Conclusion: The Future of RVO Treatment and Local Care Options
Advancements in RVO treatment are paving the way for better outcomes. Treatments like Faricimab, with its dual-pathway inhibition and extended dosing schedules, are reducing the need for frequent injections. Meanwhile, promising developments in gene therapy aim to further ease the burden of ongoing care for patients. These strides are helping to create a more tailored and patient-focused approach to managing RVO.
Personalized care is becoming increasingly possible with tools such as OCT biomarkers and widefield angiography, which allow doctors to customize treatments – whether through anti-VEGF injections or steroid implants. Acting quickly is crucial, as delays of even three to six months can result in irreversible vision loss.
"I think our most significant issue is one of patient adherence… Patients who need to return for careful follow‑up and regular treatment tend to become non‑compliant over time due to work and other personal commitments." – Michael Singer, MD, Clinical Professor of Ophthalmology
While treatment options continue to evolve, having local care options remains essential for effective management. For those in the Cheyenne area, the Cheyenne Eye Clinic and Surgery Center provides access to advanced diagnostic tools and the latest FDA-approved treatments, such as intravitreal anti-VEGF injections and steroid implants. By offering comprehensive retinal care close to home, they help patients maintain the consistent follow-up needed to protect their vision – without the added stress of traveling long distances.

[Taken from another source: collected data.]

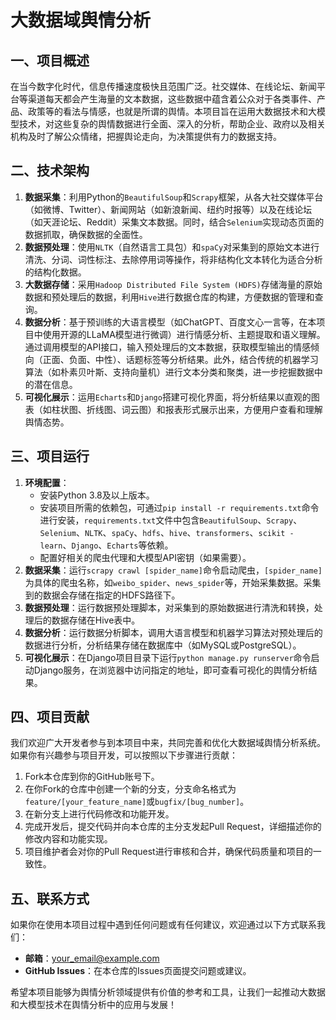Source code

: # 大数据域舆情分析

## 一、项目概述
在当今数字化时代，信息传播速度极快且范围广泛。社交媒体、在线论坛、新闻平台等渠道每天都会产生海量的文本数据，这些数据中蕴含着公众对于各类事件、产品、政策等的看法与情感，也就是所谓的舆情。本项目旨在运用大数据技术和大模型技术，对这些复杂的舆情数据进行全面、深入的分析，帮助企业、政府以及相关机构及时了解公众情绪，把握舆论走向，为决策提供有力的数据支持。

## 二、技术架构
1. **数据采集**：利用Python的`BeautifulSoup`和`Scrapy`框架，从各大社交媒体平台（如微博、Twitter）、新闻网站（如新浪新闻、纽约时报等）以及在线论坛（如天涯论坛、Reddit）采集文本数据。同时，结合`Selenium`实现动态页面的数据抓取，确保数据的全面性。
2. **数据预处理**：使用`NLTK`（自然语言工具包）和`spaCy`对采集到的原始文本进行清洗、分词、词性标注、去除停用词等操作，将非结构化文本转化为适合分析的结构化数据。
3. **大数据存储**：采用`Hadoop Distributed File System (HDFS)`存储海量的原始数据和预处理后的数据，利用`Hive`进行数据仓库的构建，方便数据的管理和查询。
4. **数据分析**：基于预训练的大语言模型（如ChatGPT、百度文心一言等，在本项目中使用开源的LLaMA模型进行微调）进行情感分析、主题提取和语义理解。通过调用模型的API接口，输入预处理后的文本数据，获取模型输出的情感倾向（正面、负面、中性）、话题标签等分析结果。此外，结合传统的机器学习算法（如朴素贝叶斯、支持向量机）进行文本分类和聚类，进一步挖掘数据中的潜在信息。
5. **可视化展示**：运用`Echarts`和`Django`搭建可视化界面，将分析结果以直观的图表（如柱状图、折线图、词云图）和报表形式展示出来，方便用户查看和理解舆情态势。

## 三、项目运行
1. **环境配置**：
    - 安装Python 3.8及以上版本。
    - 安装项目所需的依赖包，可通过`pip install -r requirements.txt`命令进行安装，`requirements.txt`文件中包含`BeautifulSoup`、`Scrapy`、`Selenium`、`NLTK`、`spaCy`、`hdfs`、`hive`、`transformers`、`scikit - learn`、`Django`、`Echarts`等依赖。
    - 配置好相关的爬虫代理和大模型API密钥（如果需要）。
2. **数据采集**：运行`scrapy crawl [spider_name]`命令启动爬虫，`[spider_name]`为具体的爬虫名称，如`weibo_spider`、`news_spider`等，开始采集数据。采集到的数据会存储在指定的HDFS路径下。
3. **数据预处理**：运行数据预处理脚本，对采集到的原始数据进行清洗和转换，处理后的数据存储在Hive表中。
4. **数据分析**：运行数据分析脚本，调用大语言模型和机器学习算法对预处理后的数据进行分析，分析结果存储在数据库中（如MySQL或PostgreSQL）。
5. **可视化展示**：在Django项目目录下运行`python manage.py runserver`命令启动Django服务，在浏览器中访问指定的地址，即可查看可视化的舆情分析结果。

## 四、项目贡献
我们欢迎广大开发者参与到本项目中来，共同完善和优化大数据域舆情分析系统。如果你有兴趣参与项目开发，可以按照以下步骤进行贡献：
1. Fork本仓库到你的GitHub账号下。
2. 在你Fork的仓库中创建一个新的分支，分支命名格式为`feature/[your_feature_name]`或`bugfix/[bug_number]`。
3. 在新分支上进行代码修改和功能开发。
4. 完成开发后，提交代码并向本仓库的主分支发起Pull Request，详细描述你的修改内容和功能实现。
5. 项目维护者会对你的Pull Request进行审核和合并，确保代码质量和项目的一致性。

## 五、联系方式
如果你在使用本项目过程中遇到任何问题或有任何建议，欢迎通过以下方式联系我们：
- **邮箱**：[your_email@example.com](mailto:your_email@example.com)
- **GitHub Issues**：在本仓库的Issues页面提交问题或建议。

希望本项目能够为舆情分析领域提供有价值的参考和工具，让我们一起推动大数据和大模型技术在舆情分析中的应用与发展！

With thousands of people in the U.S. affected by RVO each year, the combination of cutting-edge therapies and accessible local care brings new hope to those battling this vision-threatening condition.
FAQs
How do I know if faricimab is right for my RVO?

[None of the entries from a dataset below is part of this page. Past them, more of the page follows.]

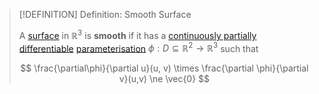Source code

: >[!DEFINITION] Definition: Smooth Surface
>
>A [surface](Surface.md) in $\mathbb{R}^3$ is **smooth** if it has a [continuously partially differentiable](../../../Analysis/Real%20Analysis/Real%20Vector%20Functions/Differentiation/Partial%20Derivatives%20of%20Real%20Vector%20Functions.md) [parameterisation](../../../Analysis/Real%20Analysis/Real%20Vector%20Functions/Parametric%20Surfaces/Parametric%20Surface.md) $\phi: D \subseteq \mathbb{R}^2 \to \mathbb{R}^3$ such that
>
>$$
>\frac{\partial\phi}{\partial u}(u, v) \times \frac{\partial \phi}{\partial v}(u,v) \ne \vec{0}
>$$
>
>
>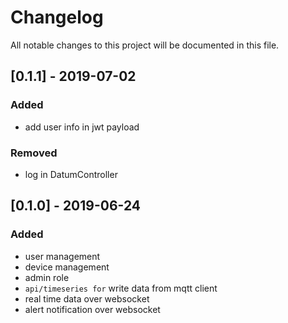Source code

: # Changelog
All notable changes to this project will be documented in this file.

## [0.1.1] - 2019-07-02
### Added
- add user info in jwt payload

### Removed
- log in DatumController

## [0.1.0] - 2019-06-24
### Added
- user management
- device management
- admin role
- `api/timeseries for` write data from mqtt client
- real time data over websocket
- alert notification over websocket
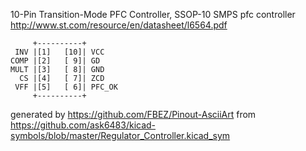10-Pin Transition-Mode PFC Controller, SSOP-10
SMPS pfc controller
http://www.st.com/resource/en/datasheet/l6564.pdf


	     +----------+
	 INV |[1]   [10]| VCC
	COMP |[2]   [ 9]| GD
	MULT |[3]   [ 8]| GND
	  CS |[4]   [ 7]| ZCD
	 VFF |[5]   [ 6]| PFC_OK
	     +----------+


generated by https://github.com/FBEZ/Pinout-AsciiArt from https://github.com/ask6483/kicad-symbols/blob/master/Regulator_Controller.kicad_sym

When considering treatment for retinal vein occlusion (RVO), it’s important to consult your ophthalmologist about whether faricimab might be a good option for you. They’ll evaluate aspects like your medical history, current condition, and the latest research. Since faricimab is a relatively new treatment being studied for RVO, a thorough discussion with your doctor is crucial to determine if it aligns with your needs.
How often will I need eye injections with newer treatments?

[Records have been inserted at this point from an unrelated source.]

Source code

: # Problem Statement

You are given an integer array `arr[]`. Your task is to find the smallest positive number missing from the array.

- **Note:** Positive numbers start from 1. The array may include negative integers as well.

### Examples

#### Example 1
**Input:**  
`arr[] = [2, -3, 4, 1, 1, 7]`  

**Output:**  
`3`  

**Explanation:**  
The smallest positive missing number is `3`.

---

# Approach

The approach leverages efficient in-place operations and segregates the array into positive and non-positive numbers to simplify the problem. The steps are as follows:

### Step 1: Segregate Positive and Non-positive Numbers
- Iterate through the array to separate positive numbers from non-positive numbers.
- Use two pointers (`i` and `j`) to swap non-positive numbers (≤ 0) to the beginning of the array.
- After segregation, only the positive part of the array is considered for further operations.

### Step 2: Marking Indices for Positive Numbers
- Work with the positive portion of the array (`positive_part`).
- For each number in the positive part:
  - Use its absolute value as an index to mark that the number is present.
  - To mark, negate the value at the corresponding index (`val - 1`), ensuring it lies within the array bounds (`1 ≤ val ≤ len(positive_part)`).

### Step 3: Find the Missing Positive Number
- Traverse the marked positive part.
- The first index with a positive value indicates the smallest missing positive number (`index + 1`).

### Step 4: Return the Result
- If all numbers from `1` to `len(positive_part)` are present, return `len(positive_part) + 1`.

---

New treatments for retinal vein occlusion are reducing the need for frequent injections. Depending on the specific therapy, patients might only need injections every two to three months or, in some cases, as little as twice a year. For instance, certain advanced options for macular edema have greatly cut down the need for monthly injections.
When should I switch from anti-VEGF to a steroid implant?
If anti-VEGF therapy isn’t delivering the desired results or seems ineffective over time, it might be worth considering a steroid implant. Research indicates that making the switch early could lead to better results, particularly in cases like diabetic macular edema or retinal vein occlusion. It’s important to discuss this option with your eye care specialist to figure out the right timing and approach for your situation.